--- DATASET EXCERPTS Enclosed Below ---

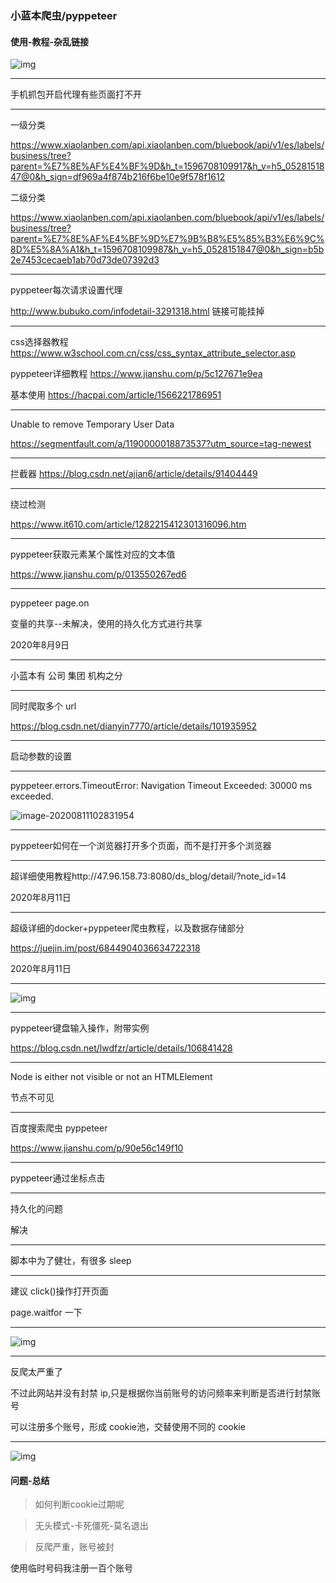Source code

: ### 小蓝本爬虫/pyppeteer

#### 使用-教程-杂乱链接

![img](%E5%9B%BE%E7%89%87/Img328993701.jpg)

---

手机抓包开启代理有些页面打不开

---

一级分类

https://www.xiaolanben.com/api.xiaolanben.com/bluebook/api/v1/es/labels/business/tree?parent=%E7%8E%AF%E4%BF%9D&h_t=1596708109917&h_v=h5_0528151847@0&h_sign=df969a4f874b216f6be10e9f578f1612

二级分类

https://www.xiaolanben.com/api.xiaolanben.com/bluebook/api/v1/es/labels/business/tree?parent=%E7%8E%AF%E4%BF%9D%E7%9B%B8%E5%85%B3%E6%9C%8D%E5%8A%A1&h_t=1596708109987&h_v=h5_0528151847@0&h_sign=b5b2e7453cecaeb1ab70d73de07392d3

---

pyppeteer每次请求设置代理

http://www.bubuko.com/infodetail-3291318.html 链接可能挂掉

---

css选择器教程 https://www.w3school.com.cn/css/css_syntax_attribute_selector.asp

pyppeteer详细教程 https://www.jianshu.com/p/5c127671e9ea

基本使用 https://hacpai.com/article/1566221786951

---

Unable to remove Temporary User Data

https://segmentfault.com/a/1190000018873537?utm_source=tag-newest

---

拦截器 https://blog.csdn.net/ajian6/article/details/91404449

---

绕过检测

https://www.it610.com/article/1282215412301316096.htm

---

pyppeteer获取元素某个属性对应的文本值

https://www.jianshu.com/p/013550267ed6

---

pyppeteer page.on

变量的共享--未解决，使用的持久化方式进行共享

2020年8月9日

---

小蓝本有 公司 集团 机构之分

---

同时爬取多个 url

https://blog.csdn.net/dianyin7770/article/details/101935952

---

启动参数的设置

---

pyppeteer.errors.TimeoutError: Navigation Timeout Exceeded: 30000 ms exceeded.

![image-20200811102831954](%E5%9B%BE%E7%89%87/image-20200811102831954.png)

---

pyppeteer如何在一个浏览器打开多个页面，而不是打开多个浏览器

---

超详细使用教程http://47.96.158.73:8080/ds_blog/detail/?note_id=14

2020年8月11日

---

超级详细的docker+pyppeteer爬虫教程，以及数据存储部分

https://juejin.im/post/6844904036634722318

2020年8月11日

---

![img](%E5%9B%BE%E7%89%87/screen-1.jpg)

---

pyppeteer键盘输入操作，附带实例

https://blog.csdn.net/lwdfzr/article/details/106841428

---

Node is either not visible or not an HTMLElement

节点不可见

---

百度搜索爬虫 pyppeteer

https://www.jianshu.com/p/90e56c149f10

---

pyppeteer通过坐标点击

---

持久化的问题

解决

---

脚本中为了健壮，有很多 sleep

---

建议 click()操作打开页面

page.waitfor 一下

---

![img](%E5%9B%BE%E7%89%87/20191211180409_65393.jpeg)

---

反爬太严重了

不过此网站并没有封禁 ip,只是根据你当前账号的访问频率来判断是否进行封禁账号

可以注册多个账号，形成 cookie池，交替使用不同的 cookie

---

![img](%E5%9B%BE%E7%89%87/20190627174330_EzA3W.thumb.700_0.jpeg)	



#### 问题-总结



> 如何判断cookie过期呢	



> 无头模式-卡死僵死-莫名退出





> 反爬严重，账号被封

使用临时号码我注册一百个账号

--- End of Enclosed DATASET EXCERPTS ---

** WORK TO BE COMPLETED **
Give back the records above word for word, minus any image they hold.

** RESPONSE TO THE EXERCISE **
Source code

: ### 小蓝本爬虫/pyppeteer

#### 使用-教程-杂乱链接

![img](%E5%9B%BE%E7%89%87/Img328993701.jpg)

---

手机抓包开启代理有些页面打不开

---

一级分类

https://www.xiaolanben.com/api.xiaolanben.com/bluebook/api/v1/es/labels/business/tree?parent=%E7%8E%AF%E4%BF%9D&h_t=1596708109917&h_v=h5_0528151847@0&h_sign=df969a4f874b216f6be10e9f578f1612

二级分类

https://www.xiaolanben.com/api.xiaolanben.com/bluebook/api/v1/es/labels/business/tree?parent=%E7%8E%AF%E4%BF%9D%E7%9B%B8%E5%85%B3%E6%9C%8D%E5%8A%A1&h_t=1596708109987&h_v=h5_0528151847@0&h_sign=b5b2e7453cecaeb1ab70d73de07392d3

---

pyppeteer每次请求设置代理

http://www.bubuko.com/infodetail-3291318.html 链接可能挂掉

---

css选择器教程 https://www.w3school.com.cn/css/css_syntax_attribute_selector.asp

pyppeteer详细教程 https://www.jianshu.com/p/5c127671e9ea

基本使用 https://hacpai.com/article/1566221786951

---

Unable to remove Temporary User Data

https://segmentfault.com/a/1190000018873537?utm_source=tag-newest

---

拦截器 https://blog.csdn.net/ajian6/article/details/91404449

---

绕过检测

https://www.it610.com/article/1282215412301316096.htm

---

pyppeteer获取元素某个属性对应的文本值

https://www.jianshu.com/p/013550267ed6

---

pyppeteer page.on

变量的共享--未解决，使用的持久化方式进行共享

2020年8月9日

---

小蓝本有 公司 集团 机构之分

---

同时爬取多个 url

https://blog.csdn.net/dianyin7770/article/details/101935952

---

启动参数的设置

---

pyppeteer.errors.TimeoutError: Navigation Timeout Exceeded: 30000 ms exceeded.

![image-20200811102831954](%E5%9B%BE%E7%89%87/image-20200811102831954.png)

---

pyppeteer如何在一个浏览器打开多个页面，而不是打开多个浏览器

---

超详细使用教程http://47.96.158.73:8080/ds_blog/detail/?note_id=14

2020年8月11日

---

超级详细的docker+pyppeteer爬虫教程，以及数据存储部分

https://juejin.im/post/6844904036634722318

2020年8月11日

---

![img](%E5%9B%BE%E7%89%87/screen-1.jpg)

---

pyppeteer键盘输入操作，附带实例

https://blog.csdn.net/lwdfzr/article/details/106841428

---

Node is either not visible or not an HTMLElement

节点不可见

---

百度搜索爬虫 pyppeteer

https://www.jianshu.com/p/90e56c149f10

---

pyppeteer通过坐标点击

---

持久化的问题

解决

---

脚本中为了健壮，有很多 sleep

---

建议 click()操作打开页面

page.waitfor 一下

---

![img](%E5%9B%BE%E7%89%87/20191211180409_65393.jpeg)

---

反爬太严重了

不过此网站并没有封禁 ip,只是根据你当前账号的访问频率来判断是否进行封禁账号

可以注册多个账号，形成 cookie池，交替使用不同的 cookie

---

![img](%E5%9B%BE%E7%89%87/20190627174330_EzA3W.thumb.700_0.jpeg)	



#### 问题-总结



> 如何判断cookie过期呢	



> 无头模式-卡死僵死-莫名退出





> 反爬严重，账号被封

使用临时号码我注册一百个账号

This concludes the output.